═══ DATA RECORDS

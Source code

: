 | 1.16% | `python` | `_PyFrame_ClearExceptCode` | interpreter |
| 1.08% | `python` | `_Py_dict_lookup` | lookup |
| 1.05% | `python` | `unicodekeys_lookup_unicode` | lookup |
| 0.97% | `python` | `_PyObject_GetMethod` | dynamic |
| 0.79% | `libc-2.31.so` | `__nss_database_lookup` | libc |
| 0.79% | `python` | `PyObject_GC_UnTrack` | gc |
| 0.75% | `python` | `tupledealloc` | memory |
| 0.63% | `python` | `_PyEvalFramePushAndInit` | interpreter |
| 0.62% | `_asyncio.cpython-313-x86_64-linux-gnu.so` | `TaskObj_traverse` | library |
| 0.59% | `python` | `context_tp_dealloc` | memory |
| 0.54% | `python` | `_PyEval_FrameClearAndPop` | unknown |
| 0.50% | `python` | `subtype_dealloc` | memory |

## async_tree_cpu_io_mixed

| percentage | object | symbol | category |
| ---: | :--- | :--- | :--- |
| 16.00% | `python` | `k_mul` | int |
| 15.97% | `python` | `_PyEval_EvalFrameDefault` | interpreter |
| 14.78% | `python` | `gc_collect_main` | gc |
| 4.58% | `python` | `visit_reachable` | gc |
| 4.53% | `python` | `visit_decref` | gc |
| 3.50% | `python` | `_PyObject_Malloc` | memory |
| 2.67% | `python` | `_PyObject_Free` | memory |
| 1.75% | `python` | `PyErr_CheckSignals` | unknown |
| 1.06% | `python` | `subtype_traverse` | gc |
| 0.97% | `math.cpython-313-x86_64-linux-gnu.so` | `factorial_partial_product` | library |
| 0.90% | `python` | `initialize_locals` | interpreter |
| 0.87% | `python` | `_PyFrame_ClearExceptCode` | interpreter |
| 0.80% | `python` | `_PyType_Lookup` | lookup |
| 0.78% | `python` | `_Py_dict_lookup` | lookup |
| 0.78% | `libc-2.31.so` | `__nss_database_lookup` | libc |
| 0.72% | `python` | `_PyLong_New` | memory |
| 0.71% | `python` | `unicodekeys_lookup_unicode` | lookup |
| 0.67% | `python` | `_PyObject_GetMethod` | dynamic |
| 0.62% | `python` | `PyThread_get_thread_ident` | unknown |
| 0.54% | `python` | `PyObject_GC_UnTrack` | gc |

══════

TASK REQUIREMENTS: Please find every line in the records above that holds the word "libc" and copy it.

REPLY TO THE EXERCISE:
| 0.79% | `libc-2.31.so` | `__nss_database_lookup` | libc |
| 0.78% | `libc-2.31.so` | `__nss_database_lookup` | libc |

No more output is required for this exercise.